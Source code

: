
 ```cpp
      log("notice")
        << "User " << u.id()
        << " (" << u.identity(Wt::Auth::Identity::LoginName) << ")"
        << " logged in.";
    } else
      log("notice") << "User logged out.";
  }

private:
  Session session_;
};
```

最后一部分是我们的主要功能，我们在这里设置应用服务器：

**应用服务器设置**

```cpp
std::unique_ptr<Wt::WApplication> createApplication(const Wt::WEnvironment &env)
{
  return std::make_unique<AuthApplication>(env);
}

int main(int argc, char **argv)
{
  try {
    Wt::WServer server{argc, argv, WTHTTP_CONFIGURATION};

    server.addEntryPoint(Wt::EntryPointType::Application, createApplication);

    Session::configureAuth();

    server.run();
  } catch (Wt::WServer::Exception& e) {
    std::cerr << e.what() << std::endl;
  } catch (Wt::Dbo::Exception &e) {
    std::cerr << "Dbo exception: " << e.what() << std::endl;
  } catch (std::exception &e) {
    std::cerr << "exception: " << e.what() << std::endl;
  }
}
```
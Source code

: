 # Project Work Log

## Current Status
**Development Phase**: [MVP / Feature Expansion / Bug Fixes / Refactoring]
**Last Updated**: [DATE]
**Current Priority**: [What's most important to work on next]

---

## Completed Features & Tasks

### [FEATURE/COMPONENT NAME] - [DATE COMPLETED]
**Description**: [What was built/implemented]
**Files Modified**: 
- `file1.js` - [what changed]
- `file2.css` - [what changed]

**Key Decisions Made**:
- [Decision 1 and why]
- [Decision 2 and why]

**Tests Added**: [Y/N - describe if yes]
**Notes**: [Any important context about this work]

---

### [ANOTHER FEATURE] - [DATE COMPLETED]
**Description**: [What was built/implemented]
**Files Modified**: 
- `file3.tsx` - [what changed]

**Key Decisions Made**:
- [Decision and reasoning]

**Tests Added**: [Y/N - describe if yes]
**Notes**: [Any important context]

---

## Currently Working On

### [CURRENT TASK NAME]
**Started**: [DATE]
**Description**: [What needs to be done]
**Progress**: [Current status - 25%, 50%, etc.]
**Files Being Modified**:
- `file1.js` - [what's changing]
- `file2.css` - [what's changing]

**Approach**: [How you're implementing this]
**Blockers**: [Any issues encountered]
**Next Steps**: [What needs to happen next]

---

• **What is expected**:
How many of the lines above contain "catch"? Give the number by itself.

• **Your response**:
3